*** Opening of Recorded data ***
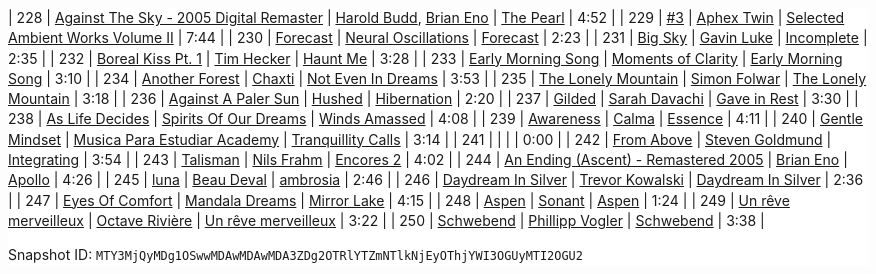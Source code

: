 | 228 | [Against The Sky \- 2005 Digital Remaster](https://open.spotify.com/track/50mwGp3PgKoZldhBvfy2cf) | [Harold Budd](https://open.spotify.com/artist/3uOCouLFR4bVx0XeiQJSbl), [Brian Eno](https://open.spotify.com/artist/7MSUfLeTdDEoZiJPDSBXgi) | [The Pearl](https://open.spotify.com/album/5SSf6lNbSoaAUx6PxQVjlP) | 4:52 |
| 229 | [\#3](https://open.spotify.com/track/2Bc4llhjJBW77I552RgA3L) | [Aphex Twin](https://open.spotify.com/artist/6kBDZFXuLrZgHnvmPu9NsG) | [Selected Ambient Works Volume II](https://open.spotify.com/album/17vHPMmoxN5B8cdhCDeMTe) | 7:44 |
| 230 | [Forecast](https://open.spotify.com/track/1OICfnFQFbElXAwg3WcmcY) | [Neural Oscillations](https://open.spotify.com/artist/2g4Tp9jhqwF2Z6mC008fBb) | [Forecast](https://open.spotify.com/album/44ZN5ZdQXUtU4Px1Ss0Lu3) | 2:23 |
| 231 | [Big Sky](https://open.spotify.com/track/2CFtcVKZ7IM6Vr0Pqf4Ywn) | [Gavin Luke](https://open.spotify.com/artist/2bqAlaRiT91dCQ7KMGnP8i) | [Incomplete](https://open.spotify.com/album/51596FWlrPFiD57Vz33g9A) | 2:35 |
| 232 | [Boreal Kiss Pt\. 1](https://open.spotify.com/track/1i8MaQec4fQXj1enX8ZWF4) | [Tim Hecker](https://open.spotify.com/artist/1qiwaJwjKod5WhcYZ76O1B) | [Haunt Me](https://open.spotify.com/album/5MZRB9G4snRWIG0otfxJYq) | 3:28 |
| 233 | [Early Morning Song](https://open.spotify.com/track/1yAV3jaWFJcy98R3fdzeHf) | [Moments of Clarity](https://open.spotify.com/artist/752MndEnUavC68pPM6NtxB) | [Early Morning Song](https://open.spotify.com/album/3vKF61GauYt2Q1Na4kUvv8) | 3:10 |
| 234 | [Another Forest](https://open.spotify.com/track/7fVDQRwi4mJ0kPnvG9I7qW) | [Chaxti](https://open.spotify.com/artist/12Ip37wPd8ddVsBrrbcFZH) | [Not Even In Dreams](https://open.spotify.com/album/02VME3JiyaS0bVBPVh2WuM) | 3:53 |
| 235 | [The Lonely Mountain](https://open.spotify.com/track/79Yt5NGbPCEECa3rlpbOve) | [Simon Folwar](https://open.spotify.com/artist/45yzAR4CenLlWxGsoWRbaQ) | [The Lonely Mountain](https://open.spotify.com/album/1wUv8HDDx9WWbPF2okGNE7) | 3:18 |
| 236 | [Against A Paler Sun](https://open.spotify.com/track/7yLum5NO3S84uFaKRnDbYV) | [Hushed](https://open.spotify.com/artist/6Jkxik23CyCBIj3rKlflPn) | [Hibernation](https://open.spotify.com/album/5dVDeiMsoSUGb0KJhXnpmi) | 2:20 |
| 237 | [Gilded](https://open.spotify.com/track/0cSdWJzO18liElNMCAYCig) | [Sarah Davachi](https://open.spotify.com/artist/2Swn6We5XXpyDz1YxRkprA) | [Gave in Rest](https://open.spotify.com/album/4IFuTsN2aWyIysDMui5VnR) | 3:30 |
| 238 | [As Life Decides](https://open.spotify.com/track/1ZnHdj4BQHMbC6grguZkm5) | [Spirits Of Our Dreams](https://open.spotify.com/artist/2RmEoDzAVo3AKLolGZ1Uss) | [Winds Amassed](https://open.spotify.com/album/5pyHdzJzS1qgTAWFsyRPd3) | 4:08 |
| 239 | [Awareness](https://open.spotify.com/track/0dLx19Zx9t4VaXoGTI5tZe) | [Calma](https://open.spotify.com/artist/0yrywRgSz0i2hZCJHuP3iT) | [Essence](https://open.spotify.com/album/7vCCiQEhbRVYNOCsUraYlI) | 4:11 |
| 240 | [Gentle Mindset](https://open.spotify.com/track/4aItgjNbNcSS2jtkgg1Ywm) | [Musica Para Estudiar Academy](https://open.spotify.com/artist/6aar96zCc3ms96eBkMkU6C) | [Tranquillity Calls](https://open.spotify.com/album/5v1QNkuDMf85YobiT4kCyj) | 3:14 |
| 241 | [](https://open.spotify.com/track/0inD1pyAgjkhFgB0RxnuDS) | [](https://open.spotify.com/artist/0LyfQWJT6nXafLPZqxe9Of) | [](https://open.spotify.com/album/1IuaImavIC1ZBkDSMOudZL) | 0:00 |
| 242 | [From Above](https://open.spotify.com/track/4686Ouag9G1NhsSQUDVTC8) | [Steven Goldmund](https://open.spotify.com/artist/3dwkO7z23scCJppeqHGTy3) | [Integrating](https://open.spotify.com/album/2tPY3IAMnGDBKJevNL4iRi) | 3:54 |
| 243 | [Talisman](https://open.spotify.com/track/6v6cuaxCnIAnnFrMcJLrc6) | [Nils Frahm](https://open.spotify.com/artist/5gqhueRUZEa7VDnQt4HODp) | [Encores 2](https://open.spotify.com/album/2C2LdCgWMw6MkJ5RGJi5eg) | 4:02 |
| 244 | [An Ending \(Ascent\) \- Remastered 2005](https://open.spotify.com/track/1vgSaC0BPlL6LEm4Xsx59J) | [Brian Eno](https://open.spotify.com/artist/7MSUfLeTdDEoZiJPDSBXgi) | [Apollo](https://open.spotify.com/album/1Z2jkEtW5Sc9wWVxUgyG0E) | 4:26 |
| 245 | [luna](https://open.spotify.com/track/5NOXtK6OWi7TDRU5TenMRX) | [Beau Deval](https://open.spotify.com/artist/3a31qhW1nKIv7BCkNlmdMQ) | [ambrosia](https://open.spotify.com/album/24a1ZFkju1iXEEQMYfNO1o) | 2:46 |
| 246 | [Daydream In Silver](https://open.spotify.com/track/3YJ1eWImuJhcpDUEIatzy3) | [Trevor Kowalski](https://open.spotify.com/artist/4vPiZNfnHqzN52FOn38BEv) | [Daydream In Silver](https://open.spotify.com/album/0W2X2Yarkdype9wknwGETD) | 2:36 |
| 247 | [Eyes Of Comfort](https://open.spotify.com/track/09X7pmwY5KeVBK8TMdfTkX) | [Mandala Dreams](https://open.spotify.com/artist/3i1TDsrVS40yt81IHvWkg1) | [Mirror Lake](https://open.spotify.com/album/7fpGIH48txAew5hqsPttL9) | 4:15 |
| 248 | [Aspen](https://open.spotify.com/track/0Oezanicpi90NcUA7WYR0E) | [Sonant](https://open.spotify.com/artist/75zYVoafqQWY1dV4NA2ppY) | [Aspen](https://open.spotify.com/album/3BE4jo7hkkusNqvyclju6c) | 1:24 |
| 249 | [Un rêve merveilleux](https://open.spotify.com/track/2P05XZMM1Yg3ENIzCEanAj) | [Octave Rivière](https://open.spotify.com/artist/5ZeZs2oMxl3vROqHlYCKJy) | [Un rêve merveilleux](https://open.spotify.com/album/1h1LLYUz8DxesvVjzpm9jy) | 3:22 |
| 250 | [Schwebend](https://open.spotify.com/track/775dmuIRQojrplsns8VKen) | [Phillipp Vogler](https://open.spotify.com/artist/2ocNI6hLYU6rqq6TT4YzNY) | [Schwebend](https://open.spotify.com/album/6vkRKQjpupuv2XcEREDuLM) | 3:38 |

Snapshot ID: `MTY3MjQyMDg1OSwwMDAwMDAwMDA3ZDg2OTRlYTZmNTlkNjEyOThjYWI3OGUyMTI2OGU2`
*** Close of Recorded data ***
= Work order =
Repeat the listing above exactly from its first line to the line containing "228 | [Against", both included, and omit the pictures.

= Written reply =
Source code

: | 228 | [Against The Sky \- 2005 Digital Remaster](https://open.spotify.com/track/50mwGp3PgKoZldhBvfy2cf) | [Harold Budd](https://open.spotify.com/artist/3uOCouLFR4bVx0XeiQJSbl), [Brian Eno](https://open.spotify.com/artist/7MSUfLeTdDEoZiJPDSBXgi) | [The Pearl](https://open.spotify.com/album/5SSf6lNbSoaAUx6PxQVjlP) | 4:52 |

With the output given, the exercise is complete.